Hi there, I'm a student who recently relocated to live with my family in NC. I don't know anyone in NC except for two friends who live several hours away, and various members of my extended family. We live 9 miles from the nearest city, so I'm mostly in the house, and since I don't have a job yet and I'm not taking classes currently, I have no way to meet new people. I'd really like to network and to make appointments with people for photoshoots, but I'm not sure where to start or how. I've lived in both NYC and Chicago, and I usually would just reply to "gigs" on Craigslist and from there, I was able to build my portfolio and make some extra money that way. 
But in NC, the Craigslist ads are much more scarce. I recently put up an ad on Craigslist advertising my services, and I think it's possible I might get some work from there, but I'm not very optimistic.
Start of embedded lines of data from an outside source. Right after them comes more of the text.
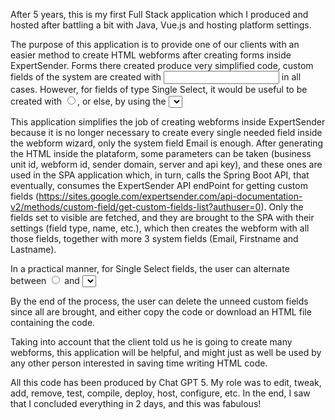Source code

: After 5 years, this is my first Full Stack application which I produced and hosted after battling a bit with Java, Vue.js and hosting platform settings.

The purpose of this application is to provide one of our clients with an easier method to create HTML webforms after creating forms inside ExpertSender. Forms there created produce very simplified code, custom fields of the system are created with <input type="text"> in all cases. However, for fields of type Single Select, it would be useful to be created with <input type="radio">, or else, by using the <select> tag for single selection (without attribute "multiple").

This application simplifies the job of creating webforms inside ExpertSender because it is no longer necessary to create every single needed field inside the webform wizard, only the system field Email is enough. After generating the HTML inside the plataform, some parameters can be taken (business unit id, webform id, sender domain, server and api key), and these ones are used in the SPA application which, in turn, calls the Spring Boot API, that eventually, consumes the ExpertSender API endPoint for getting custom fields (https://sites.google.com/expertsender.com/api-documentation-v2/methods/custom-field/get-custom-fields-list?authuser=0). Only the fields set to visible are fetched, and they are brought to the SPA with their settings (field type, name, etc.), which then creates the webform with all those fields, together with more 3 system fields (Email, Firstname and Lastname).

In a practical manner, for Single Select fields, the user can alternate between <input type="radio"> and <select> tag and check to see what fits better.

By the end of the process, the user can delete the unneed custom fields since all are brought, and either copy the code or download an HTML file containing the code.

Taking into account that the client told us he is going to create many webforms, this application will be helpful, and might just as well be used by any other person interested in saving time writing HTML code.

All this code has been produced by Chat GPT 5. My role was to edit, tweak, add, remove, test, compile, deploy, host, configure, etc. In the end, I saw that I concluded everything in 2 days, and this was fabulous!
My mom thinks we should put up flyers and/or purchase ad space from some of the nearby universities, which I think is a good idea.
I'm just not sure where to go from here. Has anyone been in a similar situation? How did you deal with it? Do you have any suggestions for me?
Thanks!
Eliana
Saudade Photography


----------



## wyogirl (Jan 19, 2014)

What is your goal?  Do you want to start a business?  If so, you should figure out the legalities of that before looking for a gig.  Also, you are only 9 miles from a city.  I am 180 miles from a city of any significant size. I'm sure you can find models on model mayhem if I can.  Ads in the local paper, flyers and all that are a good start.  But if someone official sees your ad and you don't have a license, you could be in for a hefty fee.


----------



## elianasieg (Jan 19, 2014)

wyogirl said:


> What is your goal?  Do you want to start a business?  If so, you should figure out the legalities of that before looking for a gig.  Also, you are only 9 miles from a city.  I am 180 miles from a city of any significant size. I'm sure you can find models on model mayhem if I can.  Ads in the local paper, flyers and all that are a good start.  But if someone official sees your ad and you don't have a license, you could be in for a hefty fee.
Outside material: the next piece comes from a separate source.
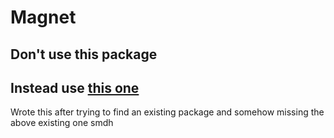 # Magnet

## Don't use this package
## Instead use [this one](https://hex.pm/packages/magnet)

Wrote this after trying to find an existing package and somehow missing the above existing one smdh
My goal is to gain as much experience with as many types of people and situations as I can. Until now, I was a full-time student, so having a business has never been my real focus. I'm looking for experience, but I also do want to be compensated, and from what I understand, on Model Mayhem, wouldn't I be compensating the models for their services? (Or, at best, wouldn't it be TFP?) Thanks for your answer!


----------



## wyogirl (Jan 19, 2014)

Yes you will likely do TFP with model mayhem.  However, that is a good way to get real experience.


----------



## wyogirl (Jan 19, 2014)

try hooking up with a professional photographer for an internship.  I have a friend who takes on interns in her photography business and I think that is a great way to really learn what being a professional photographer is all about.


----------



## JoeW (Jan 31, 2014)

What part of NC are you in?

Look at the resources near you.  As a photographer your "business" doesn't have to be local.  But you can tap in to local resources to build your business.  You probably need to build your portfolio (to show specific types of work "see, here's an example showing you that I can do food photography") and gain references by working locally.

1.  If there is a University near by, students are great for TF work (seeking to build their fashion or art portfolios, musicians and actors need head shots).  Food emporiums (i.e.: cater, restaurant) and shoot food photography.  
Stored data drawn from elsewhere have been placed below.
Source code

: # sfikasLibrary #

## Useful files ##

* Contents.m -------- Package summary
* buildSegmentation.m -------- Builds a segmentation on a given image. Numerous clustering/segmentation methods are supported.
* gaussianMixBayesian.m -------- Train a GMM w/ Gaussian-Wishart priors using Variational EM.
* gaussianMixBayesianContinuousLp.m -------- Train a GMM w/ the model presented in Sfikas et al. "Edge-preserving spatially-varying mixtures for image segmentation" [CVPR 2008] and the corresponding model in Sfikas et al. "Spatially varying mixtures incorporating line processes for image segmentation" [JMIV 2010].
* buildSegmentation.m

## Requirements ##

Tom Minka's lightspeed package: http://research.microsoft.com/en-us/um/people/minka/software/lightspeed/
2.  Start to develop your portfolio.  Sounds like you're not in a urban area.  NC is a pretty diverse state, lots of cool landscape opportunities (beaches and barrier islands, Smokey Mountains).  NC has a lot of property rentals (and those people need pictures of their properties).  There are certainly wedding consultants and locations.  Lots of historical locations.  Art areas (with artists who will need photos of their work to put online or send to galleries for a possible exhibit).  If you haven't shot real estate....or weddings....or objects (like art) then this is your time to start practicing, creating a portfolio with that kind of work.  B/c your work doesn't have to be local but you have to originally get a portfolio and some competence in that area so start locally.

3.  In terms of networking, there are a ton of options.  Look at photography meet-up groups.  I mentioned a University in #1, well, see what they have.  Set up a website or tumblr and raise your visibility.  Look to string for local media outlets (you know, the local paper that comes out once a week and needs someone to cover the big HS football came or occasional county council meeting).  Find out about local professional groups like the chamber of commerce, wedding consultants, caterers, sports teams (like the youth soccer league)...all of whom have photo needs or provide a venue for you to get visibility.  Online communities (like this one) are a great way to network, even if many of the members aren't local to you it can lead to opportunities.


----------